M. Jean-Michel Charpin, commissaire au Plan, a ensuite considéré que si la croissance de la productivité apparente du travail s'était fortement accélérée aux Etats-Unis depuis 1995, un tel phénomène n'était pas observable en Europe. Il a estimé que, dans le cas de la France, ce phénomène était en partie la conséquence des politiques visant à enrichir la croissance en emploi, qui devaient être maintenues tant que le taux de chômage demeurerait élevé.

M. Marcel Lesbros a alors interrogé M. Jean-Michel Charpin, sur la manière de mettre en oeuvre le " droit de la transition " à l'échelon territorial.

M. Jean-Michel Charpin, commissaire au Plan, a répondu que le rapport se contentait de présenter quelques pistes, comme l'acquisition au cours de la vie professionnelle de droits à la formation professionnelle ou à la conversion, la plus ambitieuse étant de permettre de transférer les contrats d'un employeur à un autre.
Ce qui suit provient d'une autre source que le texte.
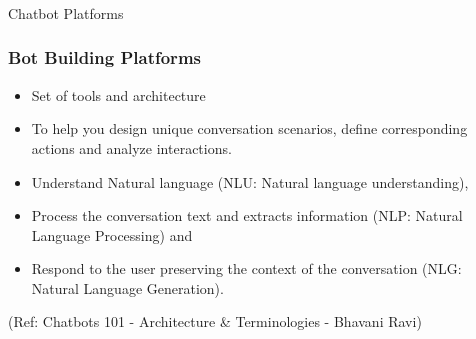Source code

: \begin{frame}[fragile]\frametitle{}
\begin{center}
{\Large Chatbot Platforms}
\end{center}
\end{frame}

 \begin{frame}[fragile]\frametitle{Bot Building Platforms}
\begin{itemize}
\item Set of tools and architecture
\item To help you design unique conversation scenarios, define corresponding actions and analyze interactions.
\item Understand Natural language (NLU: Natural language understanding), 
\item Process the conversation text and extracts information (NLP: Natural Language Processing) and \item Respond to the user preserving the context of the conversation (NLG: Natural Language Generation).
\end{itemize}

{\tiny (Ref: Chatbots 101 - Architecture \& Terminologies -  Bhavani Ravi)}

\end{frame}








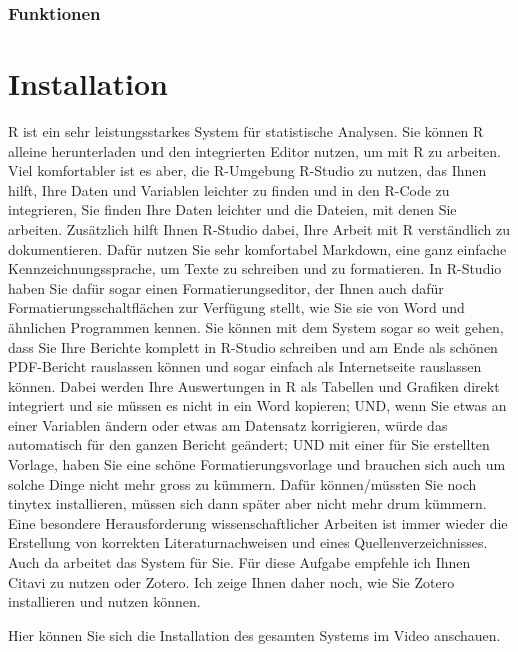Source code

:\documentclass[twoside, pagesize, fontsize=11pt, dvipsnames]{scrreport}
\begin{document}
\hypertarget{funktionen}{%
\subsection{Funktionen}\label{funktionen}}


\hypertarget{Installation}{%
\chapter{Installation}\label{Installation}}

R ist ein sehr leistungsstarkes System für statistische Analysen. Sie
können R alleine herunterladen und den integrierten Editor nutzen, um
mit R zu arbeiten. Viel komfortabler ist es aber, die R-Umgebung
R-Studio zu nutzen, das Ihnen hilft, Ihre Daten und Variablen leichter
zu finden und in den R-Code zu integrieren, Sie finden Ihre Daten
leichter und die Dateien, mit denen Sie arbeiten. Zusätzlich hilft Ihnen
R-Studio dabei, Ihre Arbeit mit R verständlich zu dokumentieren. Dafür
nutzen Sie sehr komfortabel Markdown, eine ganz einfache
Kennzeichnungssprache, um Texte zu schreiben und zu formatieren. In
R-Studio haben Sie dafür sogar einen Formatierungseditor, der Ihnen auch
dafür Formatierungsschaltflächen zur Verfügung stellt, wie Sie sie von
Word und ähnlichen Programmen kennen. Sie können mit dem System sogar so
weit gehen, dass Sie Ihre Berichte komplett in R-Studio schreiben und am
Ende als schönen PDF-Bericht rauslassen können und sogar einfach als
Internetseite rauslassen können. Dabei werden Ihre Auswertungen in R als
Tabellen und Grafiken direkt integriert und sie müssen es nicht in ein
Word kopieren; UND, wenn Sie etwas an einer Variablen ändern oder etwas
am Datensatz korrigieren, würde das automatisch für den ganzen Bericht
geändert; UND mit einer für Sie erstellten Vorlage, haben Sie eine
schöne Formatierungsvorlage und brauchen sich auch um solche Dinge nicht
mehr gross zu kümmern. Dafür können/müssten Sie noch tinytex
installieren, müssen sich dann später aber nicht mehr drum kümmern. Eine
besondere Herausforderung wissenschaftlicher Arbeiten ist immer wieder
die Erstellung von korrekten Literaturnachweisen und eines
Quellenverzeichnisses. Auch da arbeitet das System für Sie. Für diese
Aufgabe empfehle ich Ihnen Citavi zu nutzen oder Zotero. Ich zeige Ihnen
daher noch, wie Sie Zotero installieren und nutzen können.

Hier können Sie sich die Installation des gesamten Systems im Video
anschauen.
\end{document}
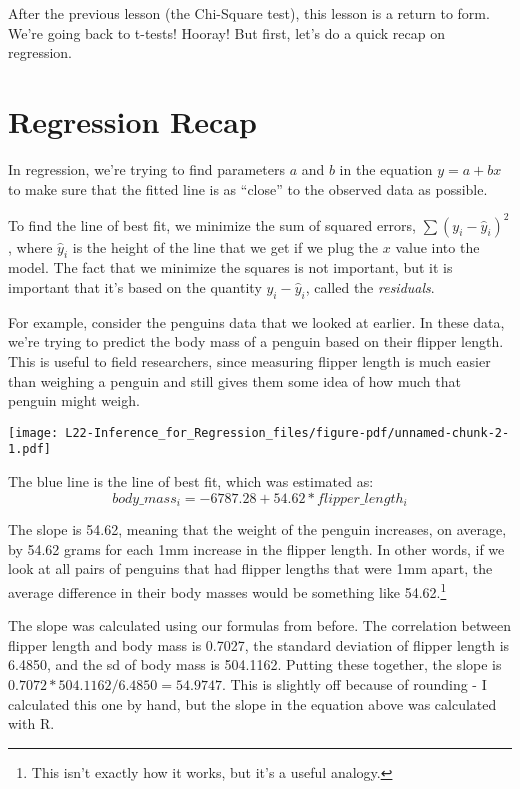 \documentclass[
  letterpaper,
  DIV=11,
  numbers=noendperiod]{scrreprt}
\begin{document}
After the previous lesson (the Chi-Square test), this lesson is a return
to form. We're going back to t-tests! Hooray! But first, let's do a
quick recap on regression.

\hypertarget{regression-recap}{%
\section{Regression Recap}\label{regression-recap}}

In regression, we're trying to find parameters \(a\) and \(b\) in the
equation \(y = a + bx\) to make sure that the fitted line is as
``close'' to the observed data as possible.

To find the line of best fit, we minimize the sum of squared errors,
\(\sum(y_i - \hat y_i)^2\), where \(\hat y_i\) is the height of the line
that we get if we plug the \(x\) value into the model. The fact that we
minimize the squares is not important, but it is important that it's
based on the quantity \(y_i - \hat y_i\), called the \emph{residuals}.

For example, consider the penguins data that we looked at earlier. In
these data, we're trying to predict the body mass of a penguin based on
their flipper length. This is useful to field researchers, since
measuring flipper length is much easier than weighing a penguin and
still gives them some idea of how much that penguin might weigh.

\texttt{[image: L22-Inference\_for\_Regression\_files/figure-pdf/unnamed-chunk-2-1.pdf]}

The blue line is the line of best fit, which was estimated as: \[
body\_mass_i = -6787.28 + 54.62*flipper\_length_i
\]

The slope is 54.62, meaning that the weight of the penguin increases, on
average, by 54.62 grams for each 1mm increase in the flipper length. In
other words, if we look at all pairs of penguins that had flipper
lengths that were 1mm apart, the average difference in their body masses
would be something like 54.62.\footnote{This isn't exactly how it works,
  but it's a useful analogy.}

The slope was calculated using our formulas from before. The correlation
between flipper length and body mass is 0.7027, the standard deviation
of flipper length is 6.4850, and the sd of body mass is 504.1162.
Putting these together, the slope is
\(0.7072 * 504.1162 / 6.4850 = 54.9747\). This is slightly off because
of rounding - I calculated this one by hand, but the slope in the
equation above was calculated with R.
\end{document}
M. Patrick Lassourd a demandé à M. Jean-Michel Charpin, s'il lui semblait possible de renforcer la régulation de l'économie au niveau international.

En réponse, M. Jean-Michel Charpin, commissaire au Plan, a estimé qu'il existait un mouvement en ce sens depuis la fin des années 1980. Il a en particulier jugé utile, dans le domaine financier, de fixer des règles non contraignantes juridiquement. Il a rappelé que le ratio Cooke, mis en place en 1988, s'était imposé de façon générale, alors que seule l'Union européenne en avait fait une norme juridique.

Enfin, MM. Patrick Lassourd et Marcel Lesbros ont interrogéM. Jean-Michel Charpin sur le niveau du taux de chômage incompressible.

M. Jean-Michel Charpin, commissaire au Plan, a estimé qu'il serait hasardeux d'avancer un tel chiffre, mais qu'en tout état de cause il convenait d'améliorer les incitations au travail.

Election d'un secrétaire du Bureau

M. Pierre André a été désigné secrétaire de la délégation, en remplacement de M. Roger Husson, décédé.